Cloud Engineering

Rightsizing AWS Costs: Finding and Fixing Overprovisioned Resources

Beginner25 min to complete9 min read

Most AWS bills have 20–40% waste from overprovisioned EC2 instances, underused RDS, and forgotten resources. This tutorial shows you how to find it systematically and reduce it without impacting reliability.

Before you begin

  • AWS account with billing access
  • AWS CLI configured
  • Basic understanding of EC2 and RDS
AWS
Cost Optimization
FinOps
EC2
EKS

AWS bills grow because it's easier to overprovision than to tune. A t3.xlarge "just to be safe" instead of t3.medium doubles the instance cost. An RDS db.r5.large with 10% CPU average is wasting 90% of its compute.
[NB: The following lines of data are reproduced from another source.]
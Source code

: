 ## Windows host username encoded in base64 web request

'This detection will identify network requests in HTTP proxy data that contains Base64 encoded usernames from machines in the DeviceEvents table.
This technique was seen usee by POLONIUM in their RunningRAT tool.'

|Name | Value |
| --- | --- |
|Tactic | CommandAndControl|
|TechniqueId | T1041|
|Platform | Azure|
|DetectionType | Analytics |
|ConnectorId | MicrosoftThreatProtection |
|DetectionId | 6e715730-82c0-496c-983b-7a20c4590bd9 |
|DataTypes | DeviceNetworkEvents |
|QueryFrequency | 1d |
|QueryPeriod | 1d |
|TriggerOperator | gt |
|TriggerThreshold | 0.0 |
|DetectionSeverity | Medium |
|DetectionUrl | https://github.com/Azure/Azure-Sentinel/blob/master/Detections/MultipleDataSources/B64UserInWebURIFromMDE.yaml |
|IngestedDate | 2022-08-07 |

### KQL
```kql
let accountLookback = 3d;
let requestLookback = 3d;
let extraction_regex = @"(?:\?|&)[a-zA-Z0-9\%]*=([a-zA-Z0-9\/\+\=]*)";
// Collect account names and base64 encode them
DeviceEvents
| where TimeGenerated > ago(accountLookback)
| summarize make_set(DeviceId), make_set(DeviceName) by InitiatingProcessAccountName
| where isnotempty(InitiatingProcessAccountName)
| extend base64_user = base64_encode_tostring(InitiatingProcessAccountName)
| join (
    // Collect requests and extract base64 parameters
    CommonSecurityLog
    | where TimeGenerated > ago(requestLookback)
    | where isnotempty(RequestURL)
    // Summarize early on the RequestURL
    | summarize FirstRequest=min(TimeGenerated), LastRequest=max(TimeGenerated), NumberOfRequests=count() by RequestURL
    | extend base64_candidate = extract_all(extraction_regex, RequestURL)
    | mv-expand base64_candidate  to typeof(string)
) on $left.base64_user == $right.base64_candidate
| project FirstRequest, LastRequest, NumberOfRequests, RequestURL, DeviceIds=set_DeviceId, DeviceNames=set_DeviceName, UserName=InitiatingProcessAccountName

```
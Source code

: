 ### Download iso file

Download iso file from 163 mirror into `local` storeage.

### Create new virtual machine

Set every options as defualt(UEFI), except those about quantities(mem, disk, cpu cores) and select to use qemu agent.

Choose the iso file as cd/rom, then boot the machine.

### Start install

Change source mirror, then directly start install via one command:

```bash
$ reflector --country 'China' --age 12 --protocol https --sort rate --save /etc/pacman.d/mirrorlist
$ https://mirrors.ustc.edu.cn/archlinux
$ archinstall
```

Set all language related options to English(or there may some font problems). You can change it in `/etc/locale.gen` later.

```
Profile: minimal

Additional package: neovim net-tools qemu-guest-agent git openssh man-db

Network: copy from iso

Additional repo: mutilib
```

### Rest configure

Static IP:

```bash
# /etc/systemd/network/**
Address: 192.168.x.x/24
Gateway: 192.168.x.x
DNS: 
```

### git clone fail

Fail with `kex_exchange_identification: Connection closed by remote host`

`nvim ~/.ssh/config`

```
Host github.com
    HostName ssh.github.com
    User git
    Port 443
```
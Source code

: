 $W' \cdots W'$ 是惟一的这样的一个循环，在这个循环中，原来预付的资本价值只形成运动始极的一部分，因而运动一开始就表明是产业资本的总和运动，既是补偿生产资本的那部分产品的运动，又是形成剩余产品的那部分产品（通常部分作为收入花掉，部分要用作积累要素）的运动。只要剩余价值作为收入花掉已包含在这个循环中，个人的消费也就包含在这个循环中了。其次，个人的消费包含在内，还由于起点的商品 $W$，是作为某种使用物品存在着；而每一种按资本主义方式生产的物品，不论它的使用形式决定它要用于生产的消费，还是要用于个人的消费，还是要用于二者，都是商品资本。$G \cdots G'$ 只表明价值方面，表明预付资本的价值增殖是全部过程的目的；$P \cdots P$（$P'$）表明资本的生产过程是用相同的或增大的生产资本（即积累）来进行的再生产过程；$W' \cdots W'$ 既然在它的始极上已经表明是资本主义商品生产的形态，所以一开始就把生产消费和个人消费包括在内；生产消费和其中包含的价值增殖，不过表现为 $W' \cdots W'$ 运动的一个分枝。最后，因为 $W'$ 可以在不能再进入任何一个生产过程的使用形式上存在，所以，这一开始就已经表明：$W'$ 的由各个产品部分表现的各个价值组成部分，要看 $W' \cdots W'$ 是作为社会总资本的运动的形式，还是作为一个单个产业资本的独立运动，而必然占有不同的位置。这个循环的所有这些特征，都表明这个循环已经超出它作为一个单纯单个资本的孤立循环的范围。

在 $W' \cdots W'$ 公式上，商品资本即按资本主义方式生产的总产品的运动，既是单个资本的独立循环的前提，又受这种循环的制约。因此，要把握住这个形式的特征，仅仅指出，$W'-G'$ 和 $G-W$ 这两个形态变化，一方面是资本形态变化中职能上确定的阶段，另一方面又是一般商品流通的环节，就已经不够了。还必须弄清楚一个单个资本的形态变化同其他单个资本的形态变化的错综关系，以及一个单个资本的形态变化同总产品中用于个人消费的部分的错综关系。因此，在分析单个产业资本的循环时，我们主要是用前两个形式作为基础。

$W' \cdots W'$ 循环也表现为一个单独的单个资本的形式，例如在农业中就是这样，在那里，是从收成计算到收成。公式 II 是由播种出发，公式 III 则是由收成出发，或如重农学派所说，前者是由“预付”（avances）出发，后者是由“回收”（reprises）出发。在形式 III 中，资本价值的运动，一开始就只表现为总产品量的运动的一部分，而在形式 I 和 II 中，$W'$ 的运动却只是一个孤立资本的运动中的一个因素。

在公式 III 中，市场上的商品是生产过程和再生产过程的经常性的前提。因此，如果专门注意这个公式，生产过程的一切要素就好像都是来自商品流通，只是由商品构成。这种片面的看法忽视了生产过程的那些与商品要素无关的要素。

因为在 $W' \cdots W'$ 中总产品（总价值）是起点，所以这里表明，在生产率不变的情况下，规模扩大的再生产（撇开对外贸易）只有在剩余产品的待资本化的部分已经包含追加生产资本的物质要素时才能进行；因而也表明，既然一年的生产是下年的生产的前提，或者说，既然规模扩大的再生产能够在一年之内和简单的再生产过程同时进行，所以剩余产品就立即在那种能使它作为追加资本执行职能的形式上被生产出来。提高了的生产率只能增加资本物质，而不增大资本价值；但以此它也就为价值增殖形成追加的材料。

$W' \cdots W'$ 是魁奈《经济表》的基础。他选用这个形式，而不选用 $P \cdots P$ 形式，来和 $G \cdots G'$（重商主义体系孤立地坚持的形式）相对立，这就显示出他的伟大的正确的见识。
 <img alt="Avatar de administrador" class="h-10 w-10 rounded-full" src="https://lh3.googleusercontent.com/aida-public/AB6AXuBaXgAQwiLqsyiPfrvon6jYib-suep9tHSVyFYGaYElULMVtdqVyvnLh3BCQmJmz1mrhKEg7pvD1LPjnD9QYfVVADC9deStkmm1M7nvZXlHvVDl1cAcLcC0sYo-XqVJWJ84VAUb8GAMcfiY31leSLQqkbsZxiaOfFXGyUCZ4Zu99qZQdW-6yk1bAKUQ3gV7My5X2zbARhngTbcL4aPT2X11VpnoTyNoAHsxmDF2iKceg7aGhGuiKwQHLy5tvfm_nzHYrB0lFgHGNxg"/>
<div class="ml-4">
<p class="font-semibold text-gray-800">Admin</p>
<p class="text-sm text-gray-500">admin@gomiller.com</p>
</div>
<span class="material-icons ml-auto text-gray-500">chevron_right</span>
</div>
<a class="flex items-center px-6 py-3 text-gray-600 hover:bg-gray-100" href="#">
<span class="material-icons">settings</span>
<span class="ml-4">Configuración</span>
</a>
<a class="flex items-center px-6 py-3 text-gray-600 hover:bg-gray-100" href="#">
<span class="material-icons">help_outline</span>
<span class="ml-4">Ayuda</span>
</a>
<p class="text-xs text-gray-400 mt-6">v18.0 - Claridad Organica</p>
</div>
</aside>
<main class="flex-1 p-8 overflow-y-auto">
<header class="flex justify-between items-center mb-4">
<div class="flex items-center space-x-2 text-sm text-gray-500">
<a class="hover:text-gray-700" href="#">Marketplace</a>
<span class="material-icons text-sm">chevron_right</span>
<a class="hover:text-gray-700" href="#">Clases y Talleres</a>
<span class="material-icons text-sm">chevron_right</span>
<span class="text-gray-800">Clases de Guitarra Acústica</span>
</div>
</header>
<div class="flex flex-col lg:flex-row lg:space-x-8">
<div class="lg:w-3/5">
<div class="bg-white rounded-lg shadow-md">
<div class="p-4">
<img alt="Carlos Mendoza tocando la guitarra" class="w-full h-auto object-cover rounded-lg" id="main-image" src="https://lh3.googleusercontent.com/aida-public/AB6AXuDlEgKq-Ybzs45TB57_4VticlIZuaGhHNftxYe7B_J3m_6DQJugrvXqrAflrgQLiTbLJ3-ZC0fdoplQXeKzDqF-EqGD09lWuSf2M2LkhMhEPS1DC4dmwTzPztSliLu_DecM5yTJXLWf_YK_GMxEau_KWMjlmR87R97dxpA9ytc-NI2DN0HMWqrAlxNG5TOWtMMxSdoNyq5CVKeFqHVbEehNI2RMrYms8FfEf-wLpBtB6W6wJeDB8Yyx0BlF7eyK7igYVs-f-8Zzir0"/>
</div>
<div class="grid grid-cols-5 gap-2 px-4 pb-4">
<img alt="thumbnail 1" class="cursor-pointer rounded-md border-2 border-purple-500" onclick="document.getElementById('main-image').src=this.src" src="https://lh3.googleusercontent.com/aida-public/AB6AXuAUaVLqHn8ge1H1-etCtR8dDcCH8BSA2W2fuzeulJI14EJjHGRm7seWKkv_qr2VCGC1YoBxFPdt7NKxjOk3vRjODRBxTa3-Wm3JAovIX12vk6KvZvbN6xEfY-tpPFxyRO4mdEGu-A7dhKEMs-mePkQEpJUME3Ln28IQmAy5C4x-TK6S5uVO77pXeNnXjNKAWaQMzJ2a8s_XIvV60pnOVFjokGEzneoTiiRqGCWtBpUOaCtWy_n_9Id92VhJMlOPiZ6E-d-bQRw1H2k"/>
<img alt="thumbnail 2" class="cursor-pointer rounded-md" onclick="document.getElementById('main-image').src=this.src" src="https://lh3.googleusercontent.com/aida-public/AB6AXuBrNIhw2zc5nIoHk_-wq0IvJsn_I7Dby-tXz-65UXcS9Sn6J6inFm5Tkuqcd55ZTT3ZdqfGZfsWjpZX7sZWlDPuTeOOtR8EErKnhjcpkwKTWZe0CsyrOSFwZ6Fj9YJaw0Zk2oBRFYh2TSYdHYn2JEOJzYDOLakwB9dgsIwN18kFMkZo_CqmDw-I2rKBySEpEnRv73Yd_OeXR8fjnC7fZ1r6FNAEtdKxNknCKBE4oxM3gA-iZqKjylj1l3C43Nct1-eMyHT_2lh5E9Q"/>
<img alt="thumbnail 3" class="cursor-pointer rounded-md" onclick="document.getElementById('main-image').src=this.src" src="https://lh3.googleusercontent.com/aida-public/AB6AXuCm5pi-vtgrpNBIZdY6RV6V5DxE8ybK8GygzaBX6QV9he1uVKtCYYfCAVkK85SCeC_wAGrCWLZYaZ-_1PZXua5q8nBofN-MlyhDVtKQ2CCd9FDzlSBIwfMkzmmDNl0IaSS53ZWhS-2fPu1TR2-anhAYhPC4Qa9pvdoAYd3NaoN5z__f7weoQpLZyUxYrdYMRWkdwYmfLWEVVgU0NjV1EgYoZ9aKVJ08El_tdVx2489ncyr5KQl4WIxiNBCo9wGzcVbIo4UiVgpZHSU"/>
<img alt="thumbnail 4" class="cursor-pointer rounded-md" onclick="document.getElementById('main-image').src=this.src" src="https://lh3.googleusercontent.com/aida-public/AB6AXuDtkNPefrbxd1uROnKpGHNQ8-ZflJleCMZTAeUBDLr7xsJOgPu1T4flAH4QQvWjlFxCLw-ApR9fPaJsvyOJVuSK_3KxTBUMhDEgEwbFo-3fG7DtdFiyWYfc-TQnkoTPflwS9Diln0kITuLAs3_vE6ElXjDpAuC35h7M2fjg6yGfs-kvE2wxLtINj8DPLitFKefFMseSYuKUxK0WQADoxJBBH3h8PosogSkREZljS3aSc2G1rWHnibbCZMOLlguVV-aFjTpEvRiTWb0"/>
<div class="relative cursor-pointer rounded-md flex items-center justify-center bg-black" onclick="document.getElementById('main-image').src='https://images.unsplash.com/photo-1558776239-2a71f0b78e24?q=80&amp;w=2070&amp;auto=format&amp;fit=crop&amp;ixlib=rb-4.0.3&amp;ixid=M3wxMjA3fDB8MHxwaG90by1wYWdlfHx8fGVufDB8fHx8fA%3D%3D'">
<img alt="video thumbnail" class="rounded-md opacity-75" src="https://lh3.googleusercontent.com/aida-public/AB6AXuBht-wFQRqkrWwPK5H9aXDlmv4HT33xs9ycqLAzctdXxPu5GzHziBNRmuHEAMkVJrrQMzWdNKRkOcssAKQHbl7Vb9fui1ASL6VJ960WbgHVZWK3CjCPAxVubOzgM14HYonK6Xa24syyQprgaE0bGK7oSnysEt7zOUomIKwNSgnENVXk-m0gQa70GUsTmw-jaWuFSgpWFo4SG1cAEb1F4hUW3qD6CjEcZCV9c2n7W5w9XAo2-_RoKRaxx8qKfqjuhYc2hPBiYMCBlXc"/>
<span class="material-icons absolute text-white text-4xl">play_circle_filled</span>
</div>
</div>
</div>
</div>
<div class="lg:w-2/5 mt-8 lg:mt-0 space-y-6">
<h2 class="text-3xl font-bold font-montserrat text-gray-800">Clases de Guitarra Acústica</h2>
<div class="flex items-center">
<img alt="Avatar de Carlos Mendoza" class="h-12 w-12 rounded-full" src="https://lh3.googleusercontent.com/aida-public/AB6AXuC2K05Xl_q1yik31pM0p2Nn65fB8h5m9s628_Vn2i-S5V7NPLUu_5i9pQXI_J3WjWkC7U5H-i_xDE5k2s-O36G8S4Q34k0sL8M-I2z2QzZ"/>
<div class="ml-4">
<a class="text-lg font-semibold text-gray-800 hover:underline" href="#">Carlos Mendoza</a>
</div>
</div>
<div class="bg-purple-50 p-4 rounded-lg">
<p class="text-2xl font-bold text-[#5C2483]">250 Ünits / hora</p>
This tutorial gives you a systematic process to find the waste and act on it.

The Four Categories of AWS Waste

  1. Overprovisioned resources — right type, wrong size (most common)
  2. Unused resources — running but doing nothing (snapshots, idle EBS, stopped instances)
  3. Wrong purchase type — On-Demand when Reserved or Spot would be cheaper
  4. Wrong storage class — S3 Standard for cold data, gp2 instead of gp3

Step 1: Get the High-Level Picture with Cost Explorer

In the AWS Console → Cost Management → Cost Explorer:

  1. Set date range to last 3 months
  2. Group by Service — see what's driving the bill
  3. Group by Usage Type — see EC2 instances, data transfer, storage separately
  4. Filter to your top spending service, group by Instance Type

Look for:

  • Instance types with low utilisation (Cost Explorer shows rightsizing recommendations)
  • Data transfer costs (often hidden, can be 20% of bill)
  • NAT Gateway data processed (usually avoidable)

Enable Cost Explorer Rightsizing Recommendations: Cost Management → Rightsizing Recommendations. This uses CloudWatch CPU metrics to suggest instance downsizes.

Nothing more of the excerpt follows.